A pack of cholesterol drug statin for concussions and dementia

Statins Tied to Slightly Lower Dementia Risk After a Concussion

By | May 23rd, 2019

Dr. Donald Redelmeier of Sunnybrook Health Sciences Center in Toronto discusses research on statins and dementia.

For people over the age of 65 who have experienced a concussion, their risk of developing dementia doubles, reports Donald Redelmeier, MD, of Sunnybrook Health Sciences Center in Toronto, co-author of a new study on statins and dementia.

Taking statins within 90 days of a concussion, however, reduced the risk of dementia by 13 percent in older adults, the study, published in  JAMA Neurology found.

Statins, Concussions and Dementia Risk: What the Study Found

The observational study analyzed nearly 30,000 people over the age of 65 who had been diagnosed with a concussion between 1993 and 2013. Researchers excluded patients with a prior diagnosis of dementia or delirium.

One quarter of the people had received a statin within three months of their concussion and the rest had not.  Over the course of four years, those who’d taken a statin had a 13 percent lower risk of dementia compared to those who hadn’t.

Though the benefit of a statin is slight, it is significant, note the researchers. The evidence suggests that statins may help reduce brain inflammation and preserve some cognitive function post-concussion.

Related: Could Tackling Inflammation Be the Answer to Solving Alzheimer’s?

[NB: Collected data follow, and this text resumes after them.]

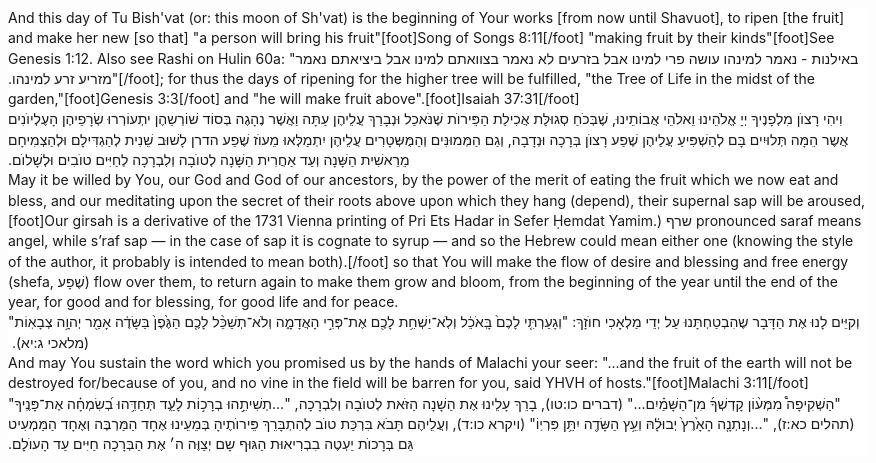 <td style="vertical-align:top;"><div class="english">
And this day of Tu Bish'vat (or: this moon of Sh'vat) is the beginning of Your works [from now until Shavuot], to ripen [the fruit] and make her new [so that] "a person will bring his fruit"[foot]Song of Songs 8:11[/foot] "making fruit by their kinds"[foot]See Genesis 1:12. Also see Rashi on Hulin 60a: "<span lang="he">באילנות - נאמר למינהו עושה פרי למינו אבל בזרעים לא נאמר בצוואתם למינו אבל ביציאתם נאמר מזריע זרע למינהו.‏</span>"[/foot]; for thus the days of ripening for the higher tree will be fulfilled, "the Tree of Life in the midst of the garden,"[foot]Genesis 3:3[/foot] and "he will make fruit above".[foot]Isaiah 37:31[/foot]
</div></td></tr>


<tr>
<td style="vertical-align:top;" width="46%">
<div class="liturgy"><span lang="he">
וִיהִי רָצוֺן מִלְפָנֶיךָ יְיָ אֱלֹהֵינוּ וֵאלֹהֵי אֲבוֹתֵינוּ, שֶׁבְּכֹחַ סְגוּלַּת אֲכִילַת הַפֵּירוֺת שֶׁנֹּאכַל וּנְבָרֵךְ עֲלֵיהֶן עַתָּה וַאֲשֶׁר נֶהָגֶה בְּסוֹד שׁוֹרְשֵהֶן יתְעוֹרְרוּ שְׂרָפֵיהֶן הָעֶלְיוֺנִים אֲשֶר הֵמָּה תְּלוּיִים בָּם לְהַשְׁפִּיעַ עֲלֵיהֶן שֶׁפַע רָצוֺן בְּרָכָה וּנְדָבָה, וְגַם הַמְּמוּנִּים וְהַמֻּשְּטָרִים עֲלֵיהֶן יִתְמַלְּאוּ מֵעוֺז שֶׁפַע הדרן לָשׁוּב שֵׁנִית לְהַגְדִּילָם וּלְהַצְמִיחָם מֵרֵאשִׁית הַשָּׁנָה וְעַד אַחֲרִית הַשָּׁנָה לְטוֺבָה וְלִבְרָכָה לְחַיִּים טוֺבִים וּלְשָׁלוֺם.‏
</span></div></td>
 
<td style="vertical-align:top;"><div class="english">
May it be willed by You, our God and God of our ancestors, by the power of the merit of eating the fruit which we now eat and bless, and our meditating upon the secret of their roots above upon which they hang (depend), their supernal sap will be aroused,[foot]Our girsah is a derivative of the 1731 Vienna printing of Pri Ets Hadar in Sefer Ḥemdat Yamim.) שרף pronounced saraf means angel, while s’raf sap — in the case of sap it is cognate to syrup — and so the Hebrew could mean either one (knowing the style of the author, it probably is intended to mean both).[/foot] so that You will make the flow of desire and blessing and free energy (shefa, <span lang="he">שֶׁפָע</span>) flow over them, to return again to make them grow and bloom, from the beginning of the year until the end of the year, for good and for blessing, for good life and for peace.
</div></td></tr>


<tr>
<td style="vertical-align:top;" width="46%">
<div class="liturgy"><span lang="he">
וְקיֵּים לָנוּ אֶת הַדָּבָר שֶהִבְטַחְתָּנוּ עַל יְדֵי מַלְאָכִי חוֺזָךְ: "וְגָעַרְתִּ֤י לָכֶם֙ בָּֽאֹכֵ֔ל וְלֹֽא־יַשְׁחִ֥ת לָכֶ֖ם אֶת־פְּרִ֣י הָאֲדָמָ֑ה וְלֹא־תְשַׁכֵּ֨ל לָכֶ֤ם הַגֶּ֙פֶן֙ בַּשָּׂדֶ֔ה אָמַ֖ר יְהוָ֥ה צְבָאֽוֹת" <span class="citation">(מלאכי ג:יא)</span>.
‏</span></div></td>
 
<td style="vertical-align:top;"><div class="english">
And may You sustain the word which you promised us by the hands of Malachi your seer: "...and the fruit of the earth will not be destroyed for/because of you, and no vine in the field will be barren for you, said YHVH of hosts."[foot]Malachi 3:11[/foot]
</div></td></tr>


<tr>
<td style="vertical-align:top;" width="46%">
<div class="liturgy"><span lang="he">
‎‏"הַשְׁקִיפָה֩ מִמְּע֨וֹן קָדְשְׁךָ֜ מִן־הַשָּׁמַ֗יִם..." <span class="citation">(דברים כו:טו)</span>, בָרֵךְ עָלֵינוּ אֶת הַשָׁנָה הַזֹּאת לְטוֺבָה וְלִבְרָכָה, "...תְשִׁיתֵ֣הוּ בְרָכ֣וֹת לָעַ֑ד תְּחַדֵּ֥הוּ בְ֝שִׂמְחָ֗ה אֶת־פָּנֶֽיךָ" <span class="citation">(תהלים כא:ז)</span>, "...וְנָתְנָ֤ה הָאָ֙רֶץ֙ יְבוּלָ֔הּ וְעֵ֥ץ הַשָּׂדֶ֖ה יִתֵּ֥ן פִּרְיֽוֹ" <span class="citation">(ויקרא כו:ד)</span>, וְעֲלֵיהֶם תָּבֹא בִּרְכַּת טוֺב לְהִתְבָּרֵךְ פֵּירוֺתֶיהָ בְּמֵעֵינוּ אֶחָד הַמַּרְבֶּה וְאֶחָד הַמַּמְעִיט גַּם בְּרָכוֺת יַעְטֶה בִבְרִיאוּת הַגּוּף שָם יְצַוֶּה ה׳ אֶת הַבְּרָכָה חַיִּים עַד הָעוֺלָם.‏
</span></div></td>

Other Medications Did Not Reduce Dementia Risk

While many people in the study had taken other prescription drugs after their concussion, “none of those medications made any difference — they didn’t make things better, they didn’t make things worse — with one exception: being on a statin at the time of the concussion led to about a 10% to 15% reduction in the long-term risk of subsequent dementia,” Redelmeier told Medpage Today. “This was distinct to statins; it was not found with any other lipid-lowering medication or any other cardiovascular medication.”

Related: Patients Experiment With Off-Label Prescription Drugs to Fight Aging, Alzheimer’s

Statins That Offered the Most Brain Benefits After a Concussion

Deeper analysis found that Rosuvastatin use was associated with the largest risk reduction, and simvastatin use was associated with the smallest risk reduction. Hydrophilic statins were slightly more beneficial than lipophilic statins. Dosage did not correlate with higher or lower benefits, however length of time taken did.

Patients who received a statin before and after the concussion showed the most of the risk reduction. Those who started a statin after the concussion also showed a significant risk reduction. People who discontinued a statin after the concussion showed no significant risk reduction.